OCR Event Manager - Master Calendar

PhD Final Defense – Siddharth Singh

Event Type
Seminar/Symposium
Sponsor
Civil and Environmental Engineering
Location
3350, Yeh Center
Date
Dec 9, 2025   10:00 am  
Originating Calendar
CEE Seminars and Conferences

Integrated Multi-Model, Multi-Frequency Remote-Sensing Framework for Characterization of Seasonal Snowpack Dynamics

Advisor: Ana P Barros

This dissertation develops and validates a multi-model, multi-frequency framework for retrieving seasonal snowpack properties by integrating physically based modeling, remote sensing, and statistical inference. It addresses a critical challenge in remote sensing snowpacks: the accurate estimation of snow surface and volume characteristics such as snow grain size, snow water equivalent, and snow depth under forest dominated heterogeneous land cover and topographic conditions using multisource satellite and airborne observations.

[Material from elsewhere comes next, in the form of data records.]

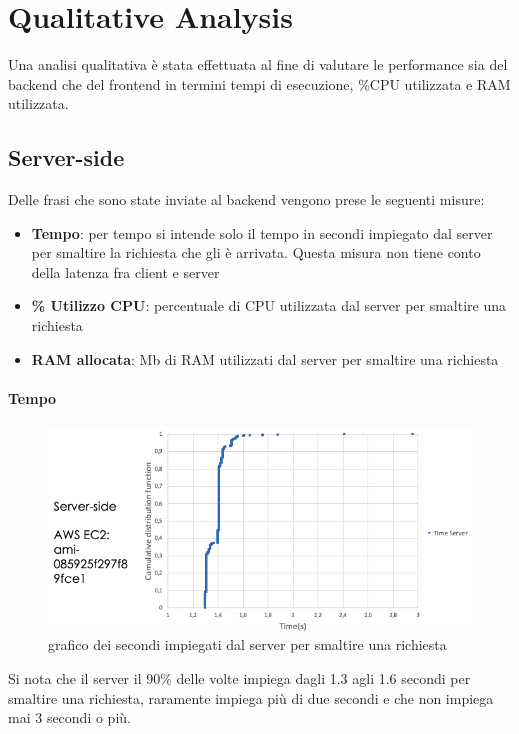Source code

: \section{Qualitative Analysis}
\label{sec:quantitative}
Una analisi qualitativa è stata effettuata al fine di valutare le performance sia del backend che del frontend in termini tempi di esecuzione, \%CPU utilizzata e RAM utilizzata.
\subsection{Server-side}
\label{sec:quantbackend}
Delle frasi che sono state inviate al backend vengono prese le seguenti misure:
\begin{itemize}
    \item \textbf{Tempo}: per tempo si intende solo il tempo in secondi impiegato dal server per smaltire la richiesta che gli è arrivata. Questa misura non tiene conto della latenza fra client e server
    \item \textbf{\% Utilizzo CPU}: percentuale di CPU utilizzata dal server per smaltire una richiesta 
    \item \textbf{RAM allocata}: Mb di RAM utilizzati dal server per smaltire una richiesta
\end{itemize}

\paragraph{Tempo}

\begin{figure}[h!t]
    \centering
    \includegraphics[width=15cm]{Figure/quantitativa/timeSrv.png}
    \caption{grafico dei secondi impiegati dal server per smaltire una richiesta}
    \label{fig:srvTime}
\end{figure}
\FloatBarrier

Si nota che il server il 90\% delle volte impiega dagli 1.3 agli 1.6 secondi per smaltire una richiesta, raramente impiega più di due secondi e che non impiega mai 3 secondi o più.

The first component of the study focuses on the spatial scaling behavior of surface reflectance and derived snow properties across multiple resolutions. A ten-year time series of reflectance from Landsat, MODIS, and VIIRS sensors over the Western Canadian domain of NASA’s Arctic and Boreal Vulnerability Experiment is analyzed to quantify and correct subgrid biases introduced by mixed pixels, particularly in forested terrain. Subgrid forest fraction, spatial heterogeneity, and spectral behavior are used as explanatory variables in a random forest model trained on high-resolution Landsat data to predict mean and standard deviation of reflectance at the VIIRS scale. The model achieves high predictive skill for mean reflectance and spatial variability and enables accurate correction of snow grain size, snow indices, and vegetation metrics, reducing biases in coarse-resolution retrievals. These results demonstrate that learning-based retrieval frameworks must explicitly incorporate spatial variability and land cover complexity to produce robust and physically consistent estimates.

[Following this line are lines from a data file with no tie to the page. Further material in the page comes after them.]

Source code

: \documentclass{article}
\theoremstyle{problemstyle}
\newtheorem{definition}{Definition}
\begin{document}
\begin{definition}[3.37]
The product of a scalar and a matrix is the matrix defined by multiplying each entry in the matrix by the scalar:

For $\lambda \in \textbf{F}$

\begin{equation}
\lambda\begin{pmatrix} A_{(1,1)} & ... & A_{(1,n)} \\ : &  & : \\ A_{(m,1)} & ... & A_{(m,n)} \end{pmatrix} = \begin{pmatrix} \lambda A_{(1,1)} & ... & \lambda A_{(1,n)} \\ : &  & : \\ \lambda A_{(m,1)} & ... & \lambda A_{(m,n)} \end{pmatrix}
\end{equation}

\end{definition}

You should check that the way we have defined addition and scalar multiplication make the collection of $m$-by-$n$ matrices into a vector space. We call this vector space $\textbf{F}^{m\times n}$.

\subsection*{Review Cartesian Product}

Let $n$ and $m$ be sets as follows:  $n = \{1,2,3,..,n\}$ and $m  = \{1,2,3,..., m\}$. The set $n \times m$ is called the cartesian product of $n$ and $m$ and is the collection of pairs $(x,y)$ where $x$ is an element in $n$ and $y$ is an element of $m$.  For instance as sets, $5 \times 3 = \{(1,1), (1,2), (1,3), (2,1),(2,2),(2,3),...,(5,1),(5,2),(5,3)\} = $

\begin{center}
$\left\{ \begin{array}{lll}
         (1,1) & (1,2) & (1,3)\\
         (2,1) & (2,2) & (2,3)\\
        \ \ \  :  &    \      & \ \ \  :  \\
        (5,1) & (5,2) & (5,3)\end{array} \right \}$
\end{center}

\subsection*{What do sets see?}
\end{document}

The second component presents a Bayesian physical-statistical framework for estimating snow water equivalent and snow depth using dual-frequency airborne SAR observations collected during the SnowEx 2017 campaign in Grand Mesa, Colorado. A multilayer snow hydrology model forced by downscaled numerical weather prediction forecasts is used to generate prior distributions of snow properties. These are coupled with a forward radar scattering model and inverted through Bayesian inference. SnowSAR observations are aggregated to moderate spatial resolution and represented as equivalent single- or two-layer snowpacks. The retrievals achieve high accuracy with average residuals of five to seven percent compared to snowpit measurements and recover snow depth distributions that agree closely with airborne LiDAR, meeting key performance targets for satellite mission readiness.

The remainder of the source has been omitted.